Very Strawberry Cupcakes
by mutteringhousewife
I thought that in Year Seven you didn’t have to bring in birthday baked goods for your daughter when she turned twelve. That is strictly true. What they didn’t tell me that the girls would form a pact and pair up so that each mum got to prepare birthday treats for someone else’s daughter altogether.
“I asked Janie whether she liked vanilla, chocolate or strawberry, and she likes strawberry. So can you make a strawberry cake with cream like you do for our birthdays? Tomorrow?” Hold on a minute. For a start I’m sure the teachers won’t want to mess about with a cake. I’ll do it as cupcakes. And you can’t have cream and fresh strawberries, they need to be put on when you serve it, that will be way too fiddly. How many will you need? “Um, there’s fourteen girls in my home room, so, ummm….” I start to wonder if she’s fallen into a coma. “Thirty four!” she finally says brightly, then skips off to bring havoc to someone else’s life,
I make strawberry cake by mixing strawberries into a basic butter cake. First, you need some strawberries. Two punnets. Being a little short on time I got these from the local IGA and they really weren’t that good. Expensive, simultaneous underripe and about to go mouldy. Chop off the green bits and hurl them into a small saucepan. Cook them over medium heat, stirring with whatever implement comes to hand. You have to play it by ear a bit. This lot let out a lot of water and were very sour. I added a quarter of a cup of sugar and let them reduce down a bit, til I was in danger of starting to make jam. You want about a cup of pulp. Set that aside to cool.
Make the butter cake mix. Cream together 120 grams of butter (that’s four ounces for those of you who don’t speak SI, and yes I know it should be kilograms, but close enough) with half a cup of caster sugar. Gently beat in two eggs. Mix in two cups of plain flour and four teaspoons of baking powder. Fold in three quarters of a cup of strawberry pulp. The mix will be a disturbing flesh colour. Set out forty mini patty pan cups on a baking tray. Use a teaspoon to distribute the mix among them. Bake at 180 degrees for only about fifteen minutes, these cakes are little.
So far, so successful. If I was serving these as butterfly cakes, I’d slice a wedge out of the top, slide some strawberry jam into the cavity, slap some King Island cream on top, put the wedge back on and slather a bit of strawberry icing on and there you go. I did the jam bit.
I made some icing, by mixing the leftover strawberry pulp with thirty grams of sweet butter and three cups of icing sugar. You can just mix it up with a spatula, you don’t need heavy machinery.

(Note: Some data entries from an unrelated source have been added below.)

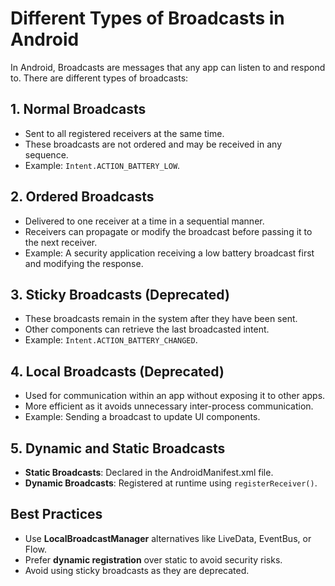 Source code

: # Different Types of Broadcasts in Android

In Android, Broadcasts are messages that any app can listen to and respond to. There are different types of broadcasts:

## 1. Normal Broadcasts
- Sent to all registered receivers at the same time.
- These broadcasts are not ordered and may be received in any sequence.
- Example: `Intent.ACTION_BATTERY_LOW`.

## 2. Ordered Broadcasts
- Delivered to one receiver at a time in a sequential manner.
- Receivers can propagate or modify the broadcast before passing it to the next receiver.
- Example: A security application receiving a low battery broadcast first and modifying the response.

## 3. Sticky Broadcasts (Deprecated)
- These broadcasts remain in the system after they have been sent.
- Other components can retrieve the last broadcasted intent.
- Example: `Intent.ACTION_BATTERY_CHANGED`.

## 4. Local Broadcasts (Deprecated)
- Used for communication within an app without exposing it to other apps.
- More efficient as it avoids unnecessary inter-process communication.
- Example: Sending a broadcast to update UI components.

## 5. Dynamic and Static Broadcasts
- **Static Broadcasts**: Declared in the AndroidManifest.xml file.
- **Dynamic Broadcasts**: Registered at runtime using `registerReceiver()`.

## Best Practices
- Use **LocalBroadcastManager** alternatives like LiveData, EventBus, or Flow.
- Prefer **dynamic registration** over static to avoid security risks.
- Avoid using sticky broadcasts as they are deprecated.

I do happen to have a piece of machinery for applying the icing, a giant syringe. I just can’t get the hang of piping bags, I always feel the need for an extra hand and I end up dropping the bag on the cake. Surely a syringe would be easier.
Icing cakes is a lot harder than it looks. I tried two different nozzles. The first was pretty, but put out too much icing, and is going to need much practise.
The second put out the right amount of icing, but the result looked like brains.
Apparently they were delicious and instantly devoured. But I have much work to do on my presentation.